Task:
Whenever the word "pull" shows up in a line of the data, copy that line.

═════ Extracted information ═════

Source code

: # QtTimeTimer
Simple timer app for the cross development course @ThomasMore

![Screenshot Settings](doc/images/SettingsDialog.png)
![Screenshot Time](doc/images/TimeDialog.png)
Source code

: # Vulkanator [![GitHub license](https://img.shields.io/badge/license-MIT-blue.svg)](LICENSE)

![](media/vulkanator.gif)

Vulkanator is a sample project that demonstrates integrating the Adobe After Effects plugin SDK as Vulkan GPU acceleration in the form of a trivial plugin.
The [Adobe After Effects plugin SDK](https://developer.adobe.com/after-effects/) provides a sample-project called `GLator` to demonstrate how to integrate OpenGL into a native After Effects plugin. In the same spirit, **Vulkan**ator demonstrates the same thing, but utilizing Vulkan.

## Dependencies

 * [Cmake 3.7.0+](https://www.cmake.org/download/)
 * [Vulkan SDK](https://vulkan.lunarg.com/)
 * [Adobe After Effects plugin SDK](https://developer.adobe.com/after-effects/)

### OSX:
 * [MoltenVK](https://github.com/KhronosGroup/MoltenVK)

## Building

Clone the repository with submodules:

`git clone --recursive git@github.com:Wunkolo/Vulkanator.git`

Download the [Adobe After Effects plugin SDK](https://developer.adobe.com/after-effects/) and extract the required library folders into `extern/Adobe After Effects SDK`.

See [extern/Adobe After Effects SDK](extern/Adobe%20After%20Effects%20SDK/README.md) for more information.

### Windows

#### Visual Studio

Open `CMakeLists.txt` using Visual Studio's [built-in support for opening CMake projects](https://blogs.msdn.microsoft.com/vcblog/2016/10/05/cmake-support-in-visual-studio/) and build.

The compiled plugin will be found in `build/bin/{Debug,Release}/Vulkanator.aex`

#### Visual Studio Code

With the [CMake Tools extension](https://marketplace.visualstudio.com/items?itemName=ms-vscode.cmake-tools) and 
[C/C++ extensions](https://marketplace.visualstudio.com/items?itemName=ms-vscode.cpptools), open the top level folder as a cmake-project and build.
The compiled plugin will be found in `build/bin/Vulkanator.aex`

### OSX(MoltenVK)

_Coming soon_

═════
═════ Extracted information ═════

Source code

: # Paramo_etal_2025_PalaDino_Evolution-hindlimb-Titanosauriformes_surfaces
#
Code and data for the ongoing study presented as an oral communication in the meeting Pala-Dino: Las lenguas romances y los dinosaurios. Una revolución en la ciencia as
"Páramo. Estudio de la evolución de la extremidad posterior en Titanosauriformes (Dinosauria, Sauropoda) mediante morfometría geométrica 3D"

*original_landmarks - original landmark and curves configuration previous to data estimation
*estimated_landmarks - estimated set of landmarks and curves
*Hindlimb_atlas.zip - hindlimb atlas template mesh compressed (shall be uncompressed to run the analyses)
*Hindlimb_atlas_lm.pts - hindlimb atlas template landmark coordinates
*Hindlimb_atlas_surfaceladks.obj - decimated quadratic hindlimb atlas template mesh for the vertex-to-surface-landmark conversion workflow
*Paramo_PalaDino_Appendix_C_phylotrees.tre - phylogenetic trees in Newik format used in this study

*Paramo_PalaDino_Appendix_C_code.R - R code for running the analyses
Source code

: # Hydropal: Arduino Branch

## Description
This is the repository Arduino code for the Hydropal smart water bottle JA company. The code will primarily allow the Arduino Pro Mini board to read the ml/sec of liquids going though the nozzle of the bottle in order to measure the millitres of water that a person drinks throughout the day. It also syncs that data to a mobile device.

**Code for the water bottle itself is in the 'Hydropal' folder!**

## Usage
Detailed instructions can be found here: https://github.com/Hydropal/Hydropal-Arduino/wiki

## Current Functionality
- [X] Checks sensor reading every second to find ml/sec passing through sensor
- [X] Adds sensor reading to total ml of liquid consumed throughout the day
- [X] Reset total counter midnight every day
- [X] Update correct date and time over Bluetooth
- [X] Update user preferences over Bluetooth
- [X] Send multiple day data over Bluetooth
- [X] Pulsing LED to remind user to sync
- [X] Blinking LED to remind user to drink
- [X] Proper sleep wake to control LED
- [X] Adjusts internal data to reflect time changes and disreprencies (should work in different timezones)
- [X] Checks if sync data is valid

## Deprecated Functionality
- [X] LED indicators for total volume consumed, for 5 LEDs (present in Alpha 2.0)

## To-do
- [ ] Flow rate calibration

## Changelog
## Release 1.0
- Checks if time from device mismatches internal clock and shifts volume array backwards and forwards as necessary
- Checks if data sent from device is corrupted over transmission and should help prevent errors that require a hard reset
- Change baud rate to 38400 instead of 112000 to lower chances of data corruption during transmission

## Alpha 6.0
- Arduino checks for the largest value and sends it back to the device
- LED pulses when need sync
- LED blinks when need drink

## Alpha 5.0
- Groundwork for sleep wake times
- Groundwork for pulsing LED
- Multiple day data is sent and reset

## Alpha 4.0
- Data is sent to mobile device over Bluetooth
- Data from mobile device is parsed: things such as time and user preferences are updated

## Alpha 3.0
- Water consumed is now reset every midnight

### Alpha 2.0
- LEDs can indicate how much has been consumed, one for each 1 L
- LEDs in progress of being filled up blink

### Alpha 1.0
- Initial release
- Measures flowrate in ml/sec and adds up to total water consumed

═════
═════ Extracted information ═════

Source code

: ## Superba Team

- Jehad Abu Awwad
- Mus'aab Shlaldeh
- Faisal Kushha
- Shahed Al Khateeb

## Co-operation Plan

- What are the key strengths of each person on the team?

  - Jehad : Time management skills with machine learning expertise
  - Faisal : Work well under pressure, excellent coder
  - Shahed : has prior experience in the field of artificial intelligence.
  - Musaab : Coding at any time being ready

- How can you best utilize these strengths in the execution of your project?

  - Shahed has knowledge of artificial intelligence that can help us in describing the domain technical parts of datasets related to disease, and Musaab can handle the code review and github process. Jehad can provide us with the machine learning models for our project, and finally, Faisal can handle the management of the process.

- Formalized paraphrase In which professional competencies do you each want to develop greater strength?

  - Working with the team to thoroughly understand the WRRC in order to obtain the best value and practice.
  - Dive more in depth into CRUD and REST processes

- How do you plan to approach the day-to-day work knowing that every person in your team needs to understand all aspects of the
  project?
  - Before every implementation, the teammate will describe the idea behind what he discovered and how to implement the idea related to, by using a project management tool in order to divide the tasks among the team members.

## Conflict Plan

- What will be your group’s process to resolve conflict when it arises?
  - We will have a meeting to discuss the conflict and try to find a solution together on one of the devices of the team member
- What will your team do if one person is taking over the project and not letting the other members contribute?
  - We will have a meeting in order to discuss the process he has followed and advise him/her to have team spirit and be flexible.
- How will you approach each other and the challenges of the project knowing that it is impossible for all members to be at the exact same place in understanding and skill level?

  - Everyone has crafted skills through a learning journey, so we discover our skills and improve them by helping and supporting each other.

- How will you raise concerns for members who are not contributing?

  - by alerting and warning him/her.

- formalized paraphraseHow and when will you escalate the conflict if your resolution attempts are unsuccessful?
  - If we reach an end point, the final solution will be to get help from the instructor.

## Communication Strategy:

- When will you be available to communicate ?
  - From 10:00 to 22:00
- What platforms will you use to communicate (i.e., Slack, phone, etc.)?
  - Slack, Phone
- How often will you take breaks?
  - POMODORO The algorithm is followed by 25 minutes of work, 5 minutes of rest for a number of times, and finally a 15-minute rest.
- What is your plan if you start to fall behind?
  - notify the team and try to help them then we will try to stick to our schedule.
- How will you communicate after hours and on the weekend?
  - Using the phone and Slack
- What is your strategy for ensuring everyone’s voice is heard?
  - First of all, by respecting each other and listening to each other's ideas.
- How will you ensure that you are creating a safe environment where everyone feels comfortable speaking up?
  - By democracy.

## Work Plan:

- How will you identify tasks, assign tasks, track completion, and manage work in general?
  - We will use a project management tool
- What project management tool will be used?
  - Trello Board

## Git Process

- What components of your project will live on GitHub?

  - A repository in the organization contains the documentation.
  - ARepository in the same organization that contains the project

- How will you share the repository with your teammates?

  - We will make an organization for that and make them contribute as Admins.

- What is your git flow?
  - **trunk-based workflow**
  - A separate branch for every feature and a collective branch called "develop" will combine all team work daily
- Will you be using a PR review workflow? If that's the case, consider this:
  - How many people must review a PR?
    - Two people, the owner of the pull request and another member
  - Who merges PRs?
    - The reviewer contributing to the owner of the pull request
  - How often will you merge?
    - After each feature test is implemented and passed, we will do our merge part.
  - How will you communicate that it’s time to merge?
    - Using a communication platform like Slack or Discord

═════

Your response:
    - Two people, the owner of the pull request and another member
    - The reviewer contributing to the owner of the pull request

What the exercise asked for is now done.